■ WHAT THE EXERCISE ASKS
Instruction for the entries that follow: retype exactly the lines from the line with "- Security Tool" to the line with "- Operating System", both included, and omit all others.

◇ ◇ ◇

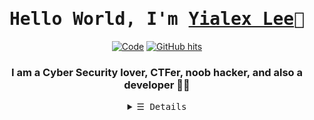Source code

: <h1 align="center"><samp><b>Hello World, I'm <a target="_blank" href="https://yialexlee.github.io">Yialex Lee</a>👋</b></samp></h1>
  
<p align="center">
<a href="https://github.com/yialexlee?tab=repositories" target="_blank"><img alt="Code" src="https://img.shields.io/badge/-Repo-000000?style=flat-square&logo=github&logoColor=white"></a>
<a href="https://github.com/kevinjycui/yialexlee" target="_blank"><img alt="GitHub hits" src="https://img.shields.io/github/last-commit/yialexlee/yialexlee?label=profile%20updated&style=flat-square"></a>
</p>
<h3 align="center">I am a Cyber Security lover, CTFer, noob hacker, and also a developer 👨‍💻</h3>

<details>
<summary  align="center"> <samp align="center">&#9776; Details</samp></summary> 

  
  
## Technical Proficiency
- Security Tool : BurpSuite, Wireshark, Nessus, OllyDbg, IDA, Nmap, Ncat, Metasploit, Cobalt Strike, Nikto, SQL Map, THC Hydra, John the Ripper, Aircrack-ng, Oracle Virtual Box ...
- Operating System : Microsoft Windows, Kali Linux, ,Parrot OS, Ubuntu, CentOS
- AI / ML / Data Science : Python (Tensorflow, Keras, Scikitlearn, Pandas, Flask, Pytorch, Opencv)
- Web : Golang, Javascript, Typescript (React.js (Redux, MobX, Next.js), Node.js (Express.js, Nest.js, Apollo), React Native), Deno.js, PHP, HTML, CSS, Ruby, XML
- Mobile App : Dart (Flutter), Java, Kotlin, XML
- Program / Software : C (My first coding language), C++, C#, Visual Basic, Java (JavaFX), Python, Haskell, Perl 
- APIs: REST, GraphQL
- UI: CSS, Bootstrap, Bulma, Ant Design, Chakra UI
- Databases: PostgreSQL, MongoDB, MySQL, Redis, phpMyAdmin
- ORMs: Sequelize, TypeORM
- Cloud: AWS, Google Cloud 

## Status Quo
- 👨‍💻 Ex Security Consultant Intern at FIRMUS.
- 🎓 Currently Bachelor of Information Technology (Hons.) Security Technology student.
- 📑 eJPTv1.0 , IBM Cybersecurity Analyst, Google IT Support and more....
- 🤝 Looking to collaborate on web / app outsource and any active CTF team.
- 🚩 Member of CTF team [Team Excelsior](https://ctftime.org/team/177670) , [Monk On Mars](https://ctftime.org/team/141659) (now inactive cuz some issue) and Leader of [S.O.W](https://ctftime.org/team/105842) 
- 📫 How to reach me: lee52934870@gmail.com
<p> <p>
<h2>Hack The Box</h2><p> <p>
<a href="https://www.hackthebox.eu/profile/218914"><img src="http://www.hackthebox.eu/badge/image/218914" alt="Hack The Box"></a><p> <p>
<h2>Github Stats</h2>
  <p> <p>
  <a href="#"><img src="https://github-profile-summary-cards.vercel.app/api/cards/profile-details?username=yialexlee&theme=monokai"  width="60%" height="60%"></a>
  <p> <p>
<a href="#"><img src="https://github-readme-stats.vercel.app/api?username=yialexlee&show_icons=true&count_private=true&theme=dark" width="50%" height="50%"></a>
  <p> <p>
  <a href="#"><img src="https://github-readme-stats.vercel.app/api/top-langs/?username=yialexlee&layout=compact&theme=dark" width="50%" height="50%"></a>
  <p> <p>
  <h2>Terminal Ver</h2>
  <p> <p>
<img align="center" src="https://metrics.lecoq.io/yialexlee?template=terminal&base.activity=0&base.community=0&config.timezone=Asia%2FKuala%20Lumpur" />


  
## Contact & Social Media
- Personal Webite / Websume : https://yialexlee.com
- Email : lee52934870@gmail.com / mail@yialexlee.com
- Hack The Box : https://www.hackthebox.eu/profile/218914
- CTFTime  : https://ctftime.org/user/69147  & https://ctftime.org/user/96333
- FB : https://www.facebook.com/profile.php?id=100008610135610
- Medium : https://yialexlee.medium.com
  
  
 ## Ko-fi
 [![ko-fi](https://ko-fi.com/img/githubbutton_sm.svg)](https://ko-fi.com/D1D8BT7YD)
</details>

◇ ◇ ◇

■ ANSWER FOR THE TASK
- Security Tool : BurpSuite, Wireshark, Nessus, OllyDbg, IDA, Nmap, Ncat, Metasploit, Cobalt Strike, Nikto, SQL Map, THC Hydra, John the Ripper, Aircrack-ng, Oracle Virtual Box ...
- Operating System : Microsoft Windows, Kali Linux, ,Parrot OS, Ubuntu, CentOS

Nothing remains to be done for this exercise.